··· Material provided

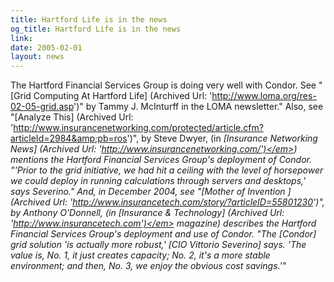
 ```yaml
---
title: Hartford Life is in the news
og_title: Hartford Life is in the news
link: 
date: 2005-02-01
layout: news
---
```


The Hartford Financial Services Group is doing very well with Condor.  See "[Grid Computing At Hartford Life] (Archived Url: 'http://www.loma.org/res-02-05-grid.asp')" by Tammy J. McInturff in the LOMA newsletter." Also, see "[Analyze This] (Archived Url: 'http://www.insurancenetworking.com/protected/article.cfm?articleId=2984&amp;pb=ros')", by Steve Dwyer, (in <em>[Insurance Networking News] (Archived Url: 'http://www.insurancenetworking.com/')</em>) mentions the Hartford Financial Services Group's deployment of Condor.  "'Prior to the grid initiative, we had hit a ceiling with the level of horsepower we could deploy in running calculations through servers and desktops,' says Severino." And, in December 2004, see  "[Mother of Invention ] (Archived Url: 'http://www.insurancetech.com/story/?articleID=55801230')", by Anthony O'Donnell, (in <em>[Insurance &amp; Technology] (Archived Url: 'http://www.insurancetech.com')</em> magazine)  describes the Hartford Financial Services Group's deployment and use of Condor. "The [Condor] grid solution 'is actually more robust,' [CIO Vittorio Severino] says.  'The value is, No. 1, it just creates capacity; No. 2, it's a more stable environment; and then, No. 3, we enjoy the obvious cost savings.'" 
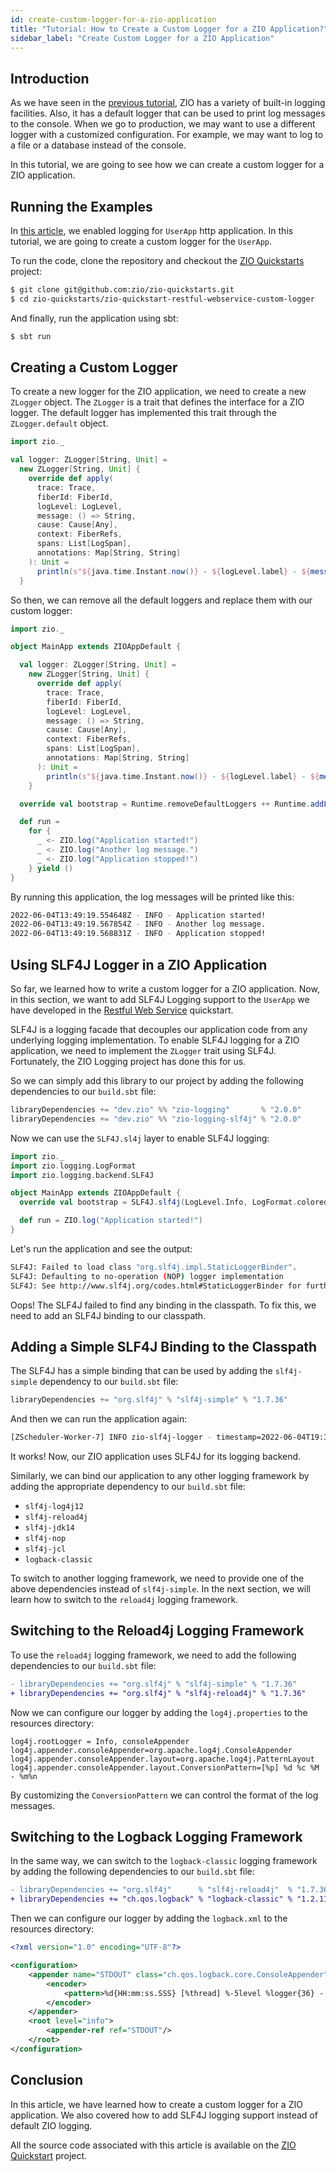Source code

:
 ```yaml
---
id: create-custom-logger-for-a-zio-application
title: "Tutorial: How to Create a Custom Logger for a ZIO Application?"
sidebar_label: "Create Custom Logger for a ZIO Application"
---
```


## Introduction

As we have seen in the [previous tutorial](enable-logging-in-a-zio-application.md), ZIO has a variety of built-in logging facilities. Also, it has a default logger that can be used to print log messages to the console. When we go to production, we may want to use a different logger with a customized configuration. For example, we may want to log to a file or a database instead of the console.

In this tutorial, we are going to see how we can create a custom logger for a ZIO application.

## Running the Examples

In [this article](enable-logging-in-a-zio-application.md), we enabled logging for `UserApp` http application. In this tutorial, we are going to create a custom logger for the `UserApp`.

To run the code, clone the repository and checkout the [ZIO Quickstarts](http://github.com/zio/zio-quickstarts) project:

```bash
$ git clone git@github.com:zio/zio-quickstarts.git 
$ cd zio-quickstarts/zio-quickstart-restful-webservice-custom-logger
```

And finally, run the application using sbt:

```bash
$ sbt run
```

## Creating a Custom Logger

To create a new logger for the ZIO application, we need to create a new `ZLogger` object. The `ZLogger` is a trait that defines the interface for a ZIO logger. The default logger has implemented this trait through the `ZLogger.default` object.

```scala mdoc:compile-only
import zio._

val logger: ZLogger[String, Unit] =
  new ZLogger[String, Unit] {
    override def apply(
      trace: Trace,
      fiberId: FiberId,
      logLevel: LogLevel,
      message: () => String,
      cause: Cause[Any],
      context: FiberRefs,
      spans: List[LogSpan],
      annotations: Map[String, String]
    ): Unit =
      println(s"${java.time.Instant.now()} - ${logLevel.label} - ${message()}")
  }
```

So then, we can remove all the default loggers and replace them with our custom logger:

```scala mdoc:compile-only
import zio._

object MainApp extends ZIOAppDefault {

  val logger: ZLogger[String, Unit] =
    new ZLogger[String, Unit] {
      override def apply(
        trace: Trace,
        fiberId: FiberId,
        logLevel: LogLevel,
        message: () => String,
        cause: Cause[Any],
        context: FiberRefs,
        spans: List[LogSpan],
        annotations: Map[String, String]
      ): Unit =
        println(s"${java.time.Instant.now()} - ${logLevel.label} - ${message()}")
    }

  override val bootstrap = Runtime.removeDefaultLoggers ++ Runtime.addLogger(logger)

  def run =
    for {
      _ <- ZIO.log("Application started!")
      _ <- ZIO.log("Another log message.")
      _ <- ZIO.log("Application stopped!")
    } yield ()
}
```

By running this application, the log messages will be printed like this:

```bash
2022-06-04T13:49:19.554648Z - INFO - Application started!
2022-06-04T13:49:19.567854Z - INFO - Another log message.
2022-06-04T13:49:19.568831Z - INFO - Application stopped!
```

## Using SLF4J Logger in a ZIO Application

So far, we learned how to write a custom logger for a ZIO application. Now, in this section, we want to add SLF4J Logging support to the `UserApp` we have developed in the [Restful Web Service](../quickstarts/restful-webservice.md) quickstart.

SLF4J is a logging facade that decouples our application code from any underlying logging implementation. To enable SLF4J logging for a ZIO application, we need to implement the `ZLogger` trait using SLF4J. Fortunately, the ZIO Logging project has done this for us.

So we can simply add this library to our project by adding the following dependencies to our `build.sbt` file:

```scala
libraryDependencies += "dev.zio" %% "zio-logging"       % "2.0.0"
libraryDependencies += "dev.zio" %% "zio-logging-slf4j" % "2.0.0"
```

Now we can use the `SLF4J.sl4j` layer to enable SLF4J logging:

```scala mdoc:compile-only
import zio._
import zio.logging.LogFormat
import zio.logging.backend.SLF4J

object MainApp extends ZIOAppDefault {
  override val bootstrap = SLF4J.slf4j(LogLevel.Info, LogFormat.colored)

  def run = ZIO.log("Application started!")
}
```

Let's run the application and see the output:

```bash
SLF4J: Failed to load class "org.slf4j.impl.StaticLoggerBinder".
SLF4J: Defaulting to no-operation (NOP) logger implementation
SLF4J: See http://www.slf4j.org/codes.html#StaticLoggerBinder for further details.
```

Oops! The SLF4J failed to find any binding in the classpath. To fix this, we need to add an SLF4J binding to our classpath.

## Adding a Simple SLF4J Binding to the Classpath

The SLF4J has a simple binding that can be used by adding the `slf4j-simple` dependency to our `build.sbt` file:

```scala
libraryDependencies += "org.slf4j" % "slf4j-simple" % "1.7.36"
```

And then we can run the application again:

```bash
[ZScheduler-Worker-7] INFO zio-slf4j-logger - timestamp=2022-06-04T19:36:43.768256+04:30 level=INFO thread=zio-fiber-6 message="Application started!"
```

It works! Now, our ZIO application uses SLF4J for its logging backend.

Similarly, we can bind our application to any other logging framework by adding the appropriate dependency to our `build.sbt` file:
- `slf4j-log4j12`
- `slf4j-reload4j`
- `slf4j-jdk14`
- `slf4j-nop`
- `slf4j-jcl`
- `logback-classic`

To switch to another logging framework, we need to provide one of the above dependencies instead of `slf4j-simple`. In the next section, we will learn how to switch to the `reload4j` logging framework.

## Switching to the Reload4j Logging Framework

To use the `reload4j` logging framework, we need to add the following dependencies to our `build.sbt` file:

```diff
- libraryDependencies += "org.slf4j" % "slf4j-simple" % "1.7.36"
+ libraryDependencies += "org.slf4j" % "slf4j-reload4j" % "1.7.36" 
```

Now we can configure our logger by adding the `log4j.properties` to the resources directory:

```
log4j.rootLogger = Info, consoleAppender
log4j.appender.consoleAppender=org.apache.log4j.ConsoleAppender
log4j.appender.consoleAppender.layout=org.apache.log4j.PatternLayout
log4j.appender.consoleAppender.layout.ConversionPattern=[%p] %d %c %M - %m%n
```

By customizing the `ConversionPattern` we can control the format of the log messages.

## Switching to the Logback Logging Framework

In the same way, we can switch to the `logback-classic` logging framework by adding the following dependencies to our `build.sbt` file:

```diff
- libraryDependencies += "org.slf4j"      % "slf4j-reload4j"  % "1.7.36"
+ libraryDependencies += "ch.qos.logback" % "logback-classic" % "1.2.11"
```

Then we can configure our logger by adding the `logback.xml` to the resources directory:

```xml
<?xml version="1.0" encoding="UTF-8"?>

<configuration>
    <appender name="STDOUT" class="ch.qos.logback.core.ConsoleAppender">
        <encoder>
            <pattern>%d{HH:mm:ss.SSS} [%thread] %-5level %logger{36} - %msg%n</pattern>
        </encoder>
    </appender>
    <root level="info">
        <appender-ref ref="STDOUT"/>
    </root>
</configuration>
```

## Conclusion

In this article, we have learned how to create a custom logger for a ZIO application. We also covered how to add SLF4J logging support instead of default ZIO logging.

All the source code associated with this article is available on the [ZIO Quickstart](http://github.com/zio/zio-quickstarts) project.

······

* _Work instruction_
When "List" shows up in a line of the material, report that line.

* _Answer area_
      spans: List[LogSpan],
        spans: List[LogSpan],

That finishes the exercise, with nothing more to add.